■ **Your objective**:
All lines from the one including "color: #41b883;" to the bottom of the entries below should be repeated exactly, both ends kept.

■ **Provided records**:
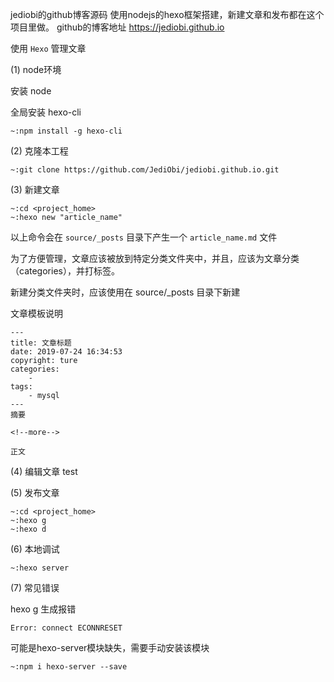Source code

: jediobi的github博客源码
使用nodejs的hexo框架搭建，新建文章和发布都在这个项目里做。
github的博客地址 https://jediobi.github.io

使用 ```Hexo``` 管理文章

(1) node环境

安装 node


全局安装 hexo-cli
```
~:npm install -g hexo-cli
```


(2) 克隆本工程

```
~:git clone https://github.com/JediObi/jediobi.github.io.git
```

(3) 新建文章

```
~:cd <project_home>
~:hexo new "article_name"
```
以上命令会在 ```source/_posts``` 目录下产生一个 ```article_name.md``` 文件

为了方便管理，文章应该被放到特定分类文件夹中，并且，应该为文章分类（categories），并打标签。

新建分类文件夹时，应该使用在 source/_posts 目录下新建

文章模板说明
```
---
title: 文章标题
date: 2019-07-24 16:34:53
copyright: ture
categories:
    -
tags:
    - mysql
---
摘要

<!--more-->

正文
```

(4) 编辑文章
test

(5) 发布文章

```
~:cd <project_home>
~:hexo g
~:hexo d
```

(6) 本地调试

```
~:hexo server
```

(7) 常见错误

hexo g 生成报错
```
Error: connect ECONNRESET
```
可能是hexo-server模块缺失，需要手动安装该模块
```
~:npm i hexo-server --save
```

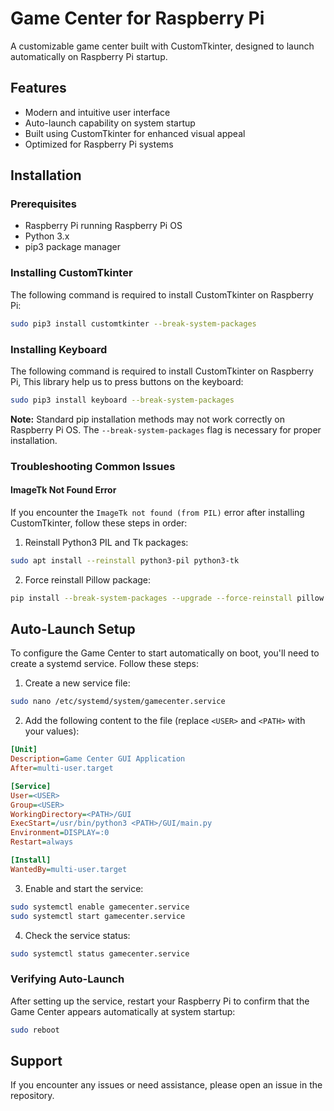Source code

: # Game Center for Raspberry Pi

A customizable game center built with CustomTkinter, designed to launch automatically on Raspberry Pi startup.

## Features

- Modern and intuitive user interface
- Auto-launch capability on system startup
- Built using CustomTkinter for enhanced visual appeal
- Optimized for Raspberry Pi systems

## Installation

### Prerequisites

- Raspberry Pi running Raspberry Pi OS
- Python 3.x
- pip3 package manager

### Installing CustomTkinter

The following command is required to install CustomTkinter on Raspberry Pi:

```bash
sudo pip3 install customtkinter --break-system-packages
```

### Installing Keyboard

The following command is required to install CustomTkinter on Raspberry Pi, This library help us to press buttons on the keyboard:

```bash
sudo pip3 install keyboard --break-system-packages
```

**Note:** Standard pip installation methods may not work correctly on Raspberry Pi OS. The `--break-system-packages` flag is necessary for proper installation.

### Troubleshooting Common Issues

#### ImageTk Not Found Error

If you encounter the `ImageTk not found (from PIL)` error after installing CustomTkinter, follow these steps in order:

1. Reinstall Python3 PIL and Tk packages:
```bash
sudo apt install --reinstall python3-pil python3-tk
```

2. Force reinstall Pillow package:
```bash
pip install --break-system-packages --upgrade --force-reinstall pillow
```

## Auto-Launch Setup

To configure the Game Center to start automatically on boot, you'll need to create a systemd service. Follow these steps:

1. Create a new service file:
```bash
sudo nano /etc/systemd/system/gamecenter.service
```

2. Add the following content to the file (replace `<USER>` and `<PATH>` with your values):
```ini
[Unit]
Description=Game Center GUI Application
After=multi-user.target

[Service]
User=<USER>
Group=<USER>
WorkingDirectory=<PATH>/GUI
ExecStart=/usr/bin/python3 <PATH>/GUI/main.py
Environment=DISPLAY=:0
Restart=always

[Install]
WantedBy=multi-user.target
```

3. Enable and start the service:
```bash
sudo systemctl enable gamecenter.service
sudo systemctl start gamecenter.service
```

4. Check the service status:
```bash
sudo systemctl status gamecenter.service
```

### Verifying Auto-Launch

After setting up the service, restart your Raspberry Pi to confirm that the Game Center appears automatically at system startup:
```bash
sudo reboot
```

## Support

If you encounter any issues or need assistance, please open an issue in the repository.
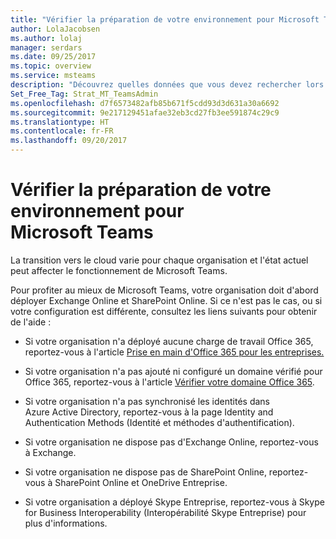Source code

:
 ```yaml
---
title: "Vérifier la préparation de votre environnement pour Microsoft Teams | Support Microsoft"
author: LolaJacobsen
ms.author: lolaj
manager: serdars
ms.date: 09/25/2017
ms.topic: overview
ms.service: msteams
description: "Découvrez quelles données que vous devez rechercher lors de la vérification de la préparation de votre environnement pour Microsoft Teams."
Set_Free_Tag: Strat_MT_TeamsAdmin
ms.openlocfilehash: d7f6573482afb85b671f5cdd93d3d631a30a6692
ms.sourcegitcommit: 9e217129451afae32eb3cd27fb3ee591874c29c9
ms.translationtype: HT
ms.contentlocale: fr-FR
ms.lasthandoff: 09/20/2017
---
```

<a name="check-your-environments-readiness-for-microsoft-teams"></a>Vérifier la préparation de votre environnement pour Microsoft Teams
===========================================

La transition vers le cloud varie pour chaque organisation et l'état actuel peut affecter le fonctionnement de Microsoft Teams.

Pour profiter au mieux de Microsoft Teams, votre organisation doit d'abord déployer Exchange Online et SharePoint Online. Si ce n'est pas le cas, ou si votre configuration est différente, consultez les liens suivants pour obtenir de l'aide :

-   Si votre organisation n'a déployé aucune charge de travail Office 365, reportez-vous à l'article [Prise en main d'Office 365 pour les entreprises.](https://support.office.com/en-us/article/Get-started-with-Office-365-for-Business-d6466f0d-5d13-464a-adcb-00906ae87029)

-   Si votre organisation n'a pas ajouté ni configuré un domaine vérifié pour Office 365, reportez-vous à l'article [Vérifier votre domaine Office 365](https://support.office.com/en-us/article/Verify-your-Office-365-domain-to-prove-ownership-nonprofit-or-education-status-or-to-activate-Yammer-87d1844e-aa47-4dc0-a61b-1b773fd4e590).

-   Si votre organisation n'a pas synchronisé les identités dans Azure Active Directory, reportez-vous à la page Identity and Authentication Methods (Identité et méthodes d'authentification).

-   Si votre organisation ne dispose pas d'Exchange Online, reportez-vous à Exchange.

-   Si votre organisation ne dispose pas de SharePoint Online, reportez-vous à SharePoint Online et OneDrive Entreprise.

-   Si votre organisation a déployé Skype Entreprise, reportez-vous à Skype for Business Interoperability (Interopérabilité Skype Entreprise) pour plus d'informations.
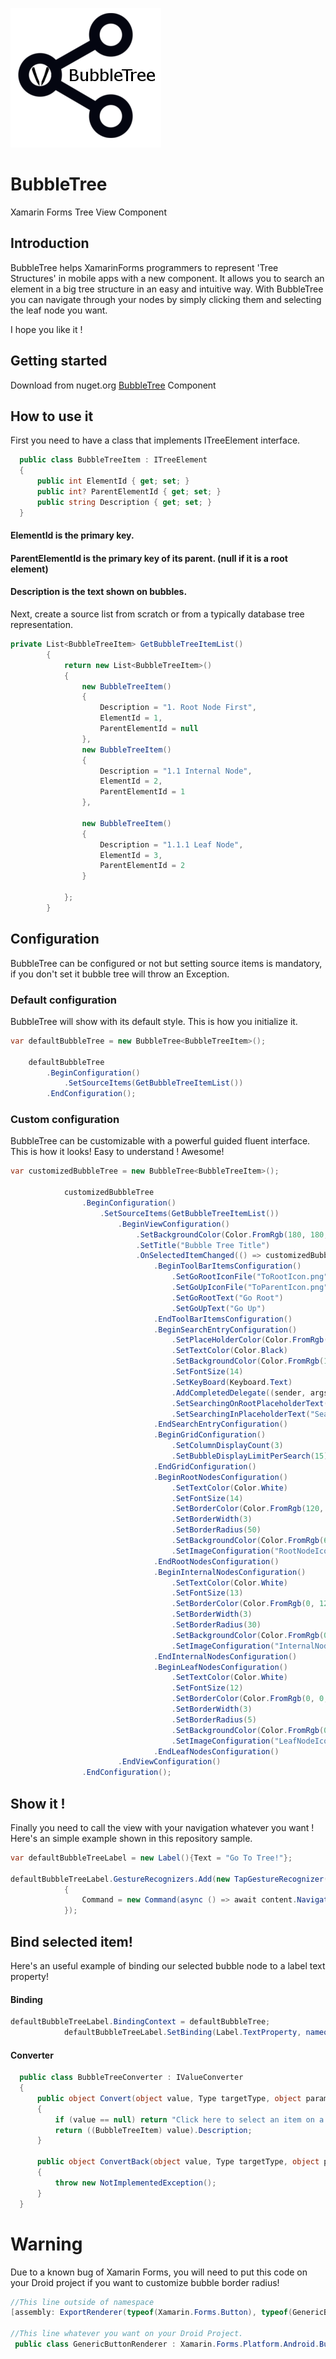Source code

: ![BubbleTreeIcon](BubbleTreeIcon.png)
# BubbleTree

Xamarin Forms Tree View Component 

## Introduction

BubbleTree helps XamarinForms programmers to represent 'Tree Structures' in mobile apps with a new component.
It allows you to search an element in a big tree structure in an easy and intuitive way.
With BubbleTree you can navigate through your nodes by simply clicking them and selecting the leaf node you want.

I hope you like it !

## Getting started

Download from nuget.org [BubbleTree](https://www.nuget.org/packages/BubbleTree/1.0.0) Component

## How to use it

First you need to have a class that implements ITreeElement interface.

  ```csharp
    public class BubbleTreeItem : ITreeElement
    {
        public int ElementId { get; set; }
        public int? ParentElementId { get; set; }
        public string Description { get; set; }
    }
  ```
  
  #### ElementId is the primary key.
  #### ParentElementId is the primary key of its parent.  (null if it is a root element)
  #### Description is the text shown on bubbles.
Next, create a source list from scratch or from a typically database tree representation.

```csharp
private List<BubbleTreeItem> GetBubbleTreeItemList()
        {
            return new List<BubbleTreeItem>()
            {
                new BubbleTreeItem()
                {
                    Description = "1. Root Node First",
                    ElementId = 1,
                    ParentElementId = null
                },
                new BubbleTreeItem()
                {
                    Description = "1.1 Internal Node",
                    ElementId = 2,
                    ParentElementId = 1
                },

                new BubbleTreeItem()
                {
                    Description = "1.1.1 Leaf Node",
                    ElementId = 3,
                    ParentElementId = 2
                }
                
            };
        }
```
## Configuration

BubbleTree can be configured or not but setting source items is mandatory, if you don't set it bubble tree will throw an Exception.

### Default configuration

BubbleTree will show with its default style. This is how you initialize it.

  ```csharp
  var defaultBubbleTree = new BubbleTree<BubbleTreeItem>();
  
      defaultBubbleTree
          .BeginConfiguration()
              .SetSourceItems(GetBubbleTreeItemList())
          .EndConfiguration();
  ```
  
### Custom configuration

BubbleTree can be customizable with a powerful guided fluent interface. This is how it looks! Easy to understand ! Awesome!

```csharp
var customizedBubbleTree = new BubbleTree<BubbleTreeItem>();

            customizedBubbleTree
                .BeginConfiguration()
                    .SetSourceItems(GetBubbleTreeItemList())
                        .BeginViewConfiguration()
                            .SetBackgroundColor(Color.FromRgb(180, 180, 130))
                            .SetTitle("Bubble Tree Title")
                            .OnSelectedItemChanged(() => customizedBubbleTreeLabel.TextColor = Color.Lime)
                                .BeginToolBarItemsConfiguration()
                                    .SetGoRootIconFile("ToRootIcon.png")
                                    .SetGoUpIconFile("ToParentIcon.png")
                                    .SetGoRootText("Go Root")
                                    .SetGoUpText("Go Up")
                                .EndToolBarItemsConfiguration()
                                .BeginSearchEntryConfiguration()
                                    .SetPlaceHolderColor(Color.FromRgb(20, 20, 20))
                                    .SetTextColor(Color.Black)
                                    .SetBackgroundColor(Color.FromRgb(170, 170, 120))
                                    .SetFontSize(14)
                                    .SetKeyBoard(Keyboard.Text)
                                    .AddCompletedDelegate((sender, args) => {customizedBubbleTreeLabel.TextColor = Color.Blue;})
                                    .SetSearchingOnRootPlaceholderText("Searching on whole tree")
                                    .SetSearchingInPlaceholderText("Searching inside of ")
                                .EndSearchEntryConfiguration()
                                .BeginGridConfiguration()
                                    .SetColumnDisplayCount(3)
                                    .SetBubbleDisplayLimitPerSearch(15)
                                .EndGridConfiguration()
                                .BeginRootNodesConfiguration()
                                    .SetTextColor(Color.White)
                                    .SetFontSize(14)
                                    .SetBorderColor(Color.FromRgb(120, 0, 0))
                                    .SetBorderWidth(3)
                                    .SetBorderRadius(50)
                                    .SetBackgroundColor(Color.FromRgb(60, 0, 0))
                                    .SetImageConfiguration("RootNodeIcon.png", Button.ButtonContentLayout.ImagePosition.Top)
                                .EndRootNodesConfiguration()
                                .BeginInternalNodesConfiguration()
                                    .SetTextColor(Color.White)
                                    .SetFontSize(13)
                                    .SetBorderColor(Color.FromRgb(0, 120, 0))
                                    .SetBorderWidth(3)
                                    .SetBorderRadius(30)
                                    .SetBackgroundColor(Color.FromRgb(0, 60, 0))
                                    .SetImageConfiguration("InternalNodeIcon.png", Button.ButtonContentLayout.ImagePosition.Right)
                                .EndInternalNodesConfiguration()
                                .BeginLeafNodesConfiguration()
                                    .SetTextColor(Color.White)
                                    .SetFontSize(12)
                                    .SetBorderColor(Color.FromRgb(0, 0, 120))
                                    .SetBorderWidth(3)
                                    .SetBorderRadius(5)
                                    .SetBackgroundColor(Color.FromRgb(0, 0, 60))
                                    .SetImageConfiguration("LeafNodeIcon.png", Button.ButtonContentLayout.ImagePosition.Bottom)
                                .EndLeafNodesConfiguration()
                        .EndViewConfiguration()
                .EndConfiguration();
```

## Show it !

Finally you need to call the view with your navigation whatever you want ! Here's an simple example shown in this repository sample.

```csharp
var defaultBubbleTreeLabel = new Label(){Text = "Go To Tree!"};

defaultBubbleTreeLabel.GestureRecognizers.Add(new TapGestureRecognizer()
            {
                Command = new Command(async () => await content.Navigation.PushAsync(defaultBubbleTree.GetView()))
            });
```

## Bind selected item!

Here's an useful example of binding our selected bubble node to a label text property!

#### Binding
```csharp
defaultBubbleTreeLabel.BindingContext = defaultBubbleTree;
            defaultBubbleTreeLabel.SetBinding(Label.TextProperty, nameof(BubbleTree<BubbleTreeItem>.SelectedItem), BindingMode.Default, new BubbleTreeConverter());
```

#### Converter

```csharp
  public class BubbleTreeConverter : IValueConverter
  {
      public object Convert(object value, Type targetType, object parameter, CultureInfo culture)
      {
          if (value == null) return "Click here to select an item on a bubble tree component!";
          return ((BubbleTreeItem) value).Description;
      }

      public object ConvertBack(object value, Type targetType, object parameter, CultureInfo culture)
      {
          throw new NotImplementedException();
      }
  }
  ```
# Warning 

Due to a known bug of Xamarin Forms, you will need to put this code on your Droid project if you want to customize bubble border radius!

```csharp
//This line outside of namespace 
[assembly: ExportRenderer(typeof(Xamarin.Forms.Button), typeof(GenericButtonRenderer))]

//This line whatever you want on your Droid Project.
 public class GenericButtonRenderer : Xamarin.Forms.Platform.Android.ButtonRenderer{}
```
  
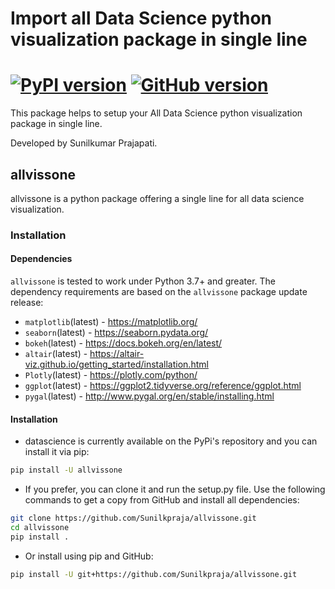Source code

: # Import all Data Science python visualization package in single line

#  [![PyPI version](https://badge.fury.io/py/allvissone.svg)](https://badge.fury.io/py/allvissone) [![GitHub version](https://badge.fury.io/gh/Sunilkpraja%2Fallvissone.svg)](https://badge.fury.io/gh/Sunilkpraja%2Fallvissone)


This package helps to setup your All Data Science python visualization package in single line.

Developed by Sunilkumar Prajapati.

## allvissone

allvissone is a python package offering a single line for all data science visualization. 


### Installation



#### Dependencies

`allvissone` is tested to work under Python 3.7+ and greater. The dependency requirements are based on the `allvissone` package update release:

- `matplotlib`(latest) - https://matplotlib.org/
- `seaborn`(latest) - https://seaborn.pydata.org/
- `bokeh`(latest) - https://docs.bokeh.org/en/latest/
- `altair`(latest) - https://altair-viz.github.io/getting_started/installation.html
- `Plotly`(latest) - https://plotly.com/python/
- `ggplot`(latest) - https://ggplot2.tidyverse.org/reference/ggplot.html
- `pygal`(latest) - http://www.pygal.org/en/stable/installing.html


#### Installation

* datascience is currently available on the PyPi's repository and you can install it via pip:

```bash
pip install -U allvissone
```

* If you prefer, you can clone it and run the setup.py file. Use the following commands to get a copy from GitHub and install all dependencies:

```bash
git clone https://github.com/Sunilkpraja/allvissone.git
cd allvissone
pip install .
```

* Or install using pip and GitHub:

```bash
pip install -U git+https://github.com/Sunilkpraja/allvissone.git
```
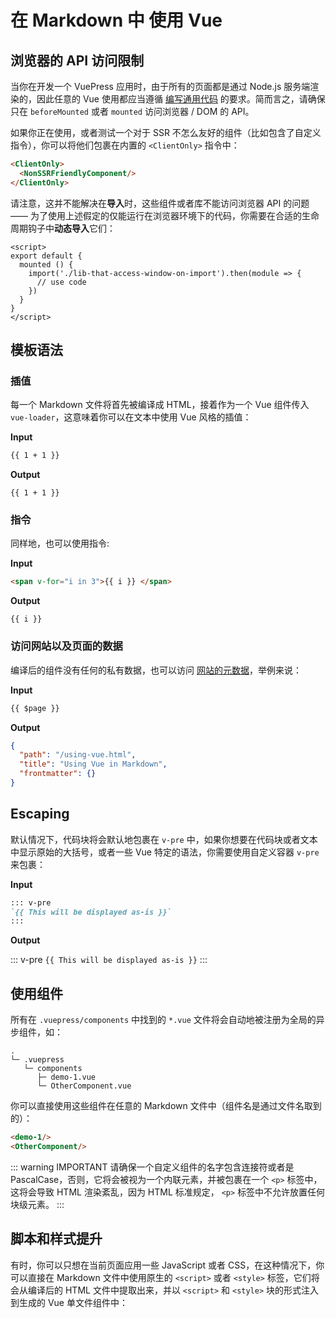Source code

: # 在 Markdown 中 使用 Vue

## 浏览器的 API 访问限制

当你在开发一个 VuePress 应用时，由于所有的页面都是通过 Node.js 服务端渲染的，因此任意的 Vue 使用都应当遵循 [编写通用代码](https://ssr.vuejs.org/zh/universal.html) 的要求。简而言之，请确保只在 `beforeMounted` 或者 `mounted` 访问浏览器 / DOM 的 API。

如果你正在使用，或者测试一个对于 SSR 不怎么友好的组件（比如包含了自定义指令），你可以将他们包裹在内置的 `<ClientOnly>` 指令中：

``` md
<ClientOnly>
  <NonSSRFriendlyComponent/>
</ClientOnly>
```

请注意，这并不能解决在**导入**时，这些组件或者库不能访问浏览器 API 的问题 —— 为了使用上述假定的仅能运行在浏览器环境下的代码，你需要在合适的生命周期钩子中**动态导入**它们：

``` vue
<script>
export default {
  mounted () {
    import('./lib-that-access-window-on-import').then(module => {
      // use code
    })
  }
}
</script>
```

## 模板语法

### 插值

每一个 Markdown 文件将首先被编译成 HTML，接着作为一个 Vue 组件传入 `vue-loader`，这意味着你可以在文本中使用 Vue 风格的插值：

**Input**

``` md
{{ 1 + 1 }}
```

**Output**

<pre><code>{{ 1 + 1 }}</code></pre>

### 指令

同样地，也可以使用指令:

**Input**

``` md
<span v-for="i in 3">{{ i }} </span>
```

**Output**

<pre><code><span v-for="i in 3">{{ i }} </span></code></pre>

### 访问网站以及页面的数据

编译后的组件没有任何的私有数据，也可以访问 [网站的元数据](./custom-themes.md#site-and-page-metadata)，举例来说：

**Input**

``` md
{{ $page }}
```

**Output**

``` json
{
  "path": "/using-vue.html",
  "title": "Using Vue in Markdown",
  "frontmatter": {}
}
```

## Escaping

默认情况下，代码块将会默认地包裹在 `v-pre` 中，如果你想要在代码块或者文本中显示原始的大括号，或者一些 Vue 特定的语法，你需要使用自定义容器 `v-pre` 来包裹：

**Input**

``` md
::: v-pre
`{{ This will be displayed as-is }}`
:::
```

**Output**

::: v-pre
`{{ This will be displayed as-is }}`
:::

## 使用组件

所有在 `.vuepress/components` 中找到的 `*.vue` 文件将会自动地被注册为全局的异步组件，如：

```
.
└─ .vuepress
   └─ components
      ├─ demo-1.vue
      └─ OtherComponent.vue
```

你可以直接使用这些组件在任意的 Markdown 文件中（组件名是通过文件名取到的）：

``` md
<demo-1/>
<OtherComponent/>
```

<demo-1></demo-1>

<OtherComponent/>

::: warning IMPORTANT
请确保一个自定义组件的名字包含连接符或者是PascalCase，否则，它将会被视为一个内联元素，并被包裹在一个 `<p>` 标签中，这将会导致 HTML 渲染紊乱，因为 HTML 标准规定， `<p>` 标签中不允许放置任何块级元素。
:::

## 脚本和样式提升

有时，你可以只想在当前页面应用一些 JavaScript 或者 CSS，在这种情况下，你可以直接在 Markdown 文件中使用原生的 `<script>` 或者 `<style>` 标签，它们将会从编译后的 HTML 文件中提取出来，并以 `<script>` 和 `<style>` 块的形式注入到生成的 Vue 单文件组件中：

<p class="demo" :class="$style.example"></p>

<style module>
.example {
  color: #41b883;
}
</style>

<script>
export default {
  mounted () {
    document.querySelector(`.${this.$style.example}`)
      .textContent = '这个块是被内联的脚本渲染的，样式也采用了内联样式。'
  }
}
</script>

■ **Output for this task**:
  color: #41b883;
}
</style>

<script>
export default {
  mounted () {
    document.querySelector(`.${this.$style.example}`)
      .textContent = '这个块是被内联的脚本渲染的，样式也采用了内联样式。'
  }
}
</script>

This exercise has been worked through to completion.